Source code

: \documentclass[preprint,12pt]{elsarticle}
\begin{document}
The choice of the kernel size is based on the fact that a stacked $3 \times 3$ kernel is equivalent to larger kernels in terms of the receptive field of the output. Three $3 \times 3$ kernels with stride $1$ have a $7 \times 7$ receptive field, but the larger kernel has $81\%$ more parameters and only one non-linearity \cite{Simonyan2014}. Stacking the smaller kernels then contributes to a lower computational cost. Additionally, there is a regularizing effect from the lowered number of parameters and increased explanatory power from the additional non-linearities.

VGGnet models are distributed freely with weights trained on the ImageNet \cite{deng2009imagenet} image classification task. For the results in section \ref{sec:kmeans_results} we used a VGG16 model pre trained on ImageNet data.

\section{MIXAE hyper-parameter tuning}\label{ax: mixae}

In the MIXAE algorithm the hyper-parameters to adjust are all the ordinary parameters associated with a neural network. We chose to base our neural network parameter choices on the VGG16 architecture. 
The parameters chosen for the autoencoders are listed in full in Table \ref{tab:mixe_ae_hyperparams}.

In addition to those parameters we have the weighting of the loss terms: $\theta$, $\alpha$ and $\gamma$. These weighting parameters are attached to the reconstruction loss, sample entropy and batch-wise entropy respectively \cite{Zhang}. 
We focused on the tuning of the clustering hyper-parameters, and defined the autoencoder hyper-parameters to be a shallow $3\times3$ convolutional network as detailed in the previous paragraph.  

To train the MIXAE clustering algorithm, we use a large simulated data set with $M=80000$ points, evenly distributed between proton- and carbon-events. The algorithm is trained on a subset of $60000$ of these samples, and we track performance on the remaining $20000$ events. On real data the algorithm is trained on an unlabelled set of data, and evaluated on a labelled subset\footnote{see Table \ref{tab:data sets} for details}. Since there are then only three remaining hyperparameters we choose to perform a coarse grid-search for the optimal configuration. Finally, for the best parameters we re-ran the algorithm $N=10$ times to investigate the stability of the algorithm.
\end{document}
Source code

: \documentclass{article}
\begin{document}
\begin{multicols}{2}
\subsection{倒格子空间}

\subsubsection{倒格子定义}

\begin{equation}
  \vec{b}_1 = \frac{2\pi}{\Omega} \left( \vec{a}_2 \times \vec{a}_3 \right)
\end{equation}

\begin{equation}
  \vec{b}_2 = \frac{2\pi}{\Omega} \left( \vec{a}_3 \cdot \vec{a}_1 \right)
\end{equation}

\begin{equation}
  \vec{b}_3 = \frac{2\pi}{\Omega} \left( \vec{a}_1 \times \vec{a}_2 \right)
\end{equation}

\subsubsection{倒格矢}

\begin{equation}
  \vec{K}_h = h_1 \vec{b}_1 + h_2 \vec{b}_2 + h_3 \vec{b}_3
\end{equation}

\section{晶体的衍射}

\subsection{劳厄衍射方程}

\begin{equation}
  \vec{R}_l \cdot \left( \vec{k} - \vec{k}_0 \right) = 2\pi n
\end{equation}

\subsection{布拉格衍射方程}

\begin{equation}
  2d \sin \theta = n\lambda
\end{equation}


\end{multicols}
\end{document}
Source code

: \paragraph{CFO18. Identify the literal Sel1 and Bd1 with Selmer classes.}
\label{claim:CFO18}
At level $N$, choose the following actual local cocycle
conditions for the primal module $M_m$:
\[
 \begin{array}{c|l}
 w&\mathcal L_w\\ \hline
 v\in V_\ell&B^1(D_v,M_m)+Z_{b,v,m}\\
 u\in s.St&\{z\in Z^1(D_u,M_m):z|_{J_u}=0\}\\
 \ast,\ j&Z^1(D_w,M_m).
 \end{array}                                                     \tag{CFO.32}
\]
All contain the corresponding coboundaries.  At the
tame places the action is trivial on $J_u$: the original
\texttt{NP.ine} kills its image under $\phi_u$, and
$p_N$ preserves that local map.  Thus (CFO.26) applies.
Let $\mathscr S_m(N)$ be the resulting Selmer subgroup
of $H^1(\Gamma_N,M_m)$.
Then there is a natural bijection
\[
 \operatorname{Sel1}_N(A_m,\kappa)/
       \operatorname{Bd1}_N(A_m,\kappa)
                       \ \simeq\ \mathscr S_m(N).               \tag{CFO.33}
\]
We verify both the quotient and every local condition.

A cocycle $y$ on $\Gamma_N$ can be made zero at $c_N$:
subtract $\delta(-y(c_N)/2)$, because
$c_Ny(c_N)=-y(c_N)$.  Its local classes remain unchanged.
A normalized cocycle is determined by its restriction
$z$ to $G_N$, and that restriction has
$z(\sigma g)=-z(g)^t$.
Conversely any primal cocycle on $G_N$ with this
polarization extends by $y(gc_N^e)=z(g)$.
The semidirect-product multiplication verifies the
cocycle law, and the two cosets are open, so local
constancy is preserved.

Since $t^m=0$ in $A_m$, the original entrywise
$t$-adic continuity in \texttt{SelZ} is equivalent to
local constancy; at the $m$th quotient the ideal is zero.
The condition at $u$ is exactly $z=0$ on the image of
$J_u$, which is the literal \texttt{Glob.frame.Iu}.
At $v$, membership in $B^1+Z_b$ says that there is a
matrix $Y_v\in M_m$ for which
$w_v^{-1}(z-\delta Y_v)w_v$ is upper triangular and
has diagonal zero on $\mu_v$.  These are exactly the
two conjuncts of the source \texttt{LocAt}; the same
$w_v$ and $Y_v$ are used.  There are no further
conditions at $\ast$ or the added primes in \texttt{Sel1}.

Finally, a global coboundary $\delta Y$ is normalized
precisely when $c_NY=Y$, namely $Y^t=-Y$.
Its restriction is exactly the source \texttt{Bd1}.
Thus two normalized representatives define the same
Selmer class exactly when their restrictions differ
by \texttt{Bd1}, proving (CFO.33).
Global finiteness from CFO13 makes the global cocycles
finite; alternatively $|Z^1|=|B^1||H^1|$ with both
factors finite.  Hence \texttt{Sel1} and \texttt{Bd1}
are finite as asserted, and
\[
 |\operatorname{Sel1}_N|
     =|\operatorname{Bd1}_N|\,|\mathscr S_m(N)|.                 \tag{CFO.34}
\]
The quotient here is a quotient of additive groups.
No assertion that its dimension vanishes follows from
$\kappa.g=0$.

* * * * *

Once you have read the listing, retype it in full, word for word.

Source code

: \documentclass[preprint,12pt]{elsarticle}
\begin{document}
The choice of the kernel size is based on the fact that a stacked $3 \times 3$ kernel is equivalent to larger kernels in terms of the receptive field of the output. Three $3 \times 3$ kernels with stride $1$ have a $7 \times 7$ receptive field, but the larger kernel has $81\%$ more parameters and only one non-linearity \cite{Simonyan2014}. Stacking the smaller kernels then contributes to a lower computational cost. Additionally, there is a regularizing effect from the lowered number of parameters and increased explanatory power from the additional non-linearities.

VGGnet models are distributed freely with weights trained on the ImageNet \cite{deng2009imagenet} image classification task. For the results in section \ref{sec:kmeans_results} we used a VGG16 model pre trained on ImageNet data.

\section{MIXAE hyper-parameter tuning}\label{ax: mixae}

In the MIXAE algorithm the hyper-parameters to adjust are all the ordinary parameters associated with a neural network. We chose to base our neural network parameter choices on the VGG16 architecture. 
The parameters chosen for the autoencoders are listed in full in Table \ref{tab:mixe_ae_hyperparams}.

In addition to those parameters we have the weighting of the loss terms: $\theta$, $\alpha$ and $\gamma$. These weighting parameters are attached to the reconstruction loss, sample entropy and batch-wise entropy respectively \cite{Zhang}. 
We focused on the tuning of the clustering hyper-parameters, and defined the autoencoder hyper-parameters to be a shallow $3\times3$ convolutional network as detailed in the previous paragraph.  

To train the MIXAE clustering algorithm, we use a large simulated data set with $M=80000$ points, evenly distributed between proton- and carbon-events. The algorithm is trained on a subset of $60000$ of these samples, and we track performance on the remaining $20000$ events. On real data the algorithm is trained on an unlabelled set of data, and evaluated on a labelled subset\footnote{see Table \ref{tab:data sets} for details}. Since there are then only three remaining hyperparameters we choose to perform a coarse grid-search for the optimal configuration. Finally, for the best parameters we re-ran the algorithm $N=10$ times to investigate the stability of the algorithm.
\end{document}
Source code

: \documentclass{article}
\begin{document}
\begin{multicols}{2}
\subsection{倒格子空间}

\subsubsection{倒格子定义}

\begin{equation}
  \vec{b}_1 = \frac{2\pi}{\Omega} \left( \vec{a}_2 \times \vec{a}_3 \right)
\end{equation}

\begin{equation}
  \vec{b}_2 = \frac{2\pi}{\Omega} \left( \vec{a}_3 \cdot \vec{a}_1 \right)
\end{equation}

\begin{equation}
  \vec{b}_3 = \frac{2\pi}{\Omega} \left( \vec{a}_1 \times \vec{a}_2 \right)
\end{equation}

\subsubsection{倒格矢}

\begin{equation}
  \vec{K}_h = h_1 \vec{b}_1 + h_2 \vec{b}_2 + h_3 \vec{b}_3
\end{equation}

\section{晶体的衍射}

\subsection{劳厄衍射方程}

\begin{equation}
  \vec{R}_l \cdot \left( \vec{k} - \vec{k}_0 \right) = 2\pi n
\end{equation}

\subsection{布拉格衍射方程}

\begin{equation}
  2d \sin \theta = n\lambda
\end{equation}


\end{multicols}
\end{document}
Source code

: \paragraph{CFO18. Identify the literal Sel1 and Bd1 with Selmer classes.}
\label{claim:CFO18}
At level $N$, choose the following actual local cocycle
conditions for the primal module $M_m$:
\[
 \begin{array}{c|l}
 w&\mathcal L_w\\ \hline
 v\in V_\ell&B^1(D_v,M_m)+Z_{b,v,m}\\
 u\in s.St&\{z\in Z^1(D_u,M_m):z|_{J_u}=0\}\\
 \ast,\ j&Z^1(D_w,M_m).
 \end{array}                                                     \tag{CFO.32}
\]
All contain the corresponding coboundaries.  At the
tame places the action is trivial on $J_u$: the original
\texttt{NP.ine} kills its image under $\phi_u$, and
$p_N$ preserves that local map.  Thus (CFO.26) applies.
Let $\mathscr S_m(N)$ be the resulting Selmer subgroup
of $H^1(\Gamma_N,M_m)$.
Then there is a natural bijection
\[
 \operatorname{Sel1}_N(A_m,\kappa)/
       \operatorname{Bd1}_N(A_m,\kappa)
                       \ \simeq\ \mathscr S_m(N).               \tag{CFO.33}
\]
We verify both the quotient and every local condition.

A cocycle $y$ on $\Gamma_N$ can be made zero at $c_N$:
subtract $\delta(-y(c_N)/2)$, because
$c_Ny(c_N)=-y(c_N)$.  Its local classes remain unchanged.
A normalized cocycle is determined by its restriction
$z$ to $G_N$, and that restriction has
$z(\sigma g)=-z(g)^t$.
Conversely any primal cocycle on $G_N$ with this
polarization extends by $y(gc_N^e)=z(g)$.
The semidirect-product multiplication verifies the
cocycle law, and the two cosets are open, so local
constancy is preserved.

Since $t^m=0$ in $A_m$, the original entrywise
$t$-adic continuity in \texttt{SelZ} is equivalent to
local constancy; at the $m$th quotient the ideal is zero.
The condition at $u$ is exactly $z=0$ on the image of
$J_u$, which is the literal \texttt{Glob.frame.Iu}.
At $v$, membership in $B^1+Z_b$ says that there is a
matrix $Y_v\in M_m$ for which
$w_v^{-1}(z-\delta Y_v)w_v$ is upper triangular and
has diagonal zero on $\mu_v$.  These are exactly the
two conjuncts of the source \texttt{LocAt}; the same
$w_v$ and $Y_v$ are used.  There are no further
conditions at $\ast$ or the added primes in \texttt{Sel1}.

Finally, a global coboundary $\delta Y$ is normalized
precisely when $c_NY=Y$, namely $Y^t=-Y$.
Its restriction is exactly the source \texttt{Bd1}.
Thus two normalized representatives define the same
Selmer class exactly when their restrictions differ
by \texttt{Bd1}, proving (CFO.33).
Global finiteness from CFO13 makes the global cocycles
finite; alternatively $|Z^1|=|B^1||H^1|$ with both
factors finite.  Hence \texttt{Sel1} and \texttt{Bd1}
are finite as asserted, and
\[
 |\operatorname{Sel1}_N|
     =|\operatorname{Bd1}_N|\,|\mathscr S_m(N)|.                 \tag{CFO.34}
\]
The quotient here is a quotient of additive groups.
No assertion that its dimension vanishes follows from
$\kappa.g=0$.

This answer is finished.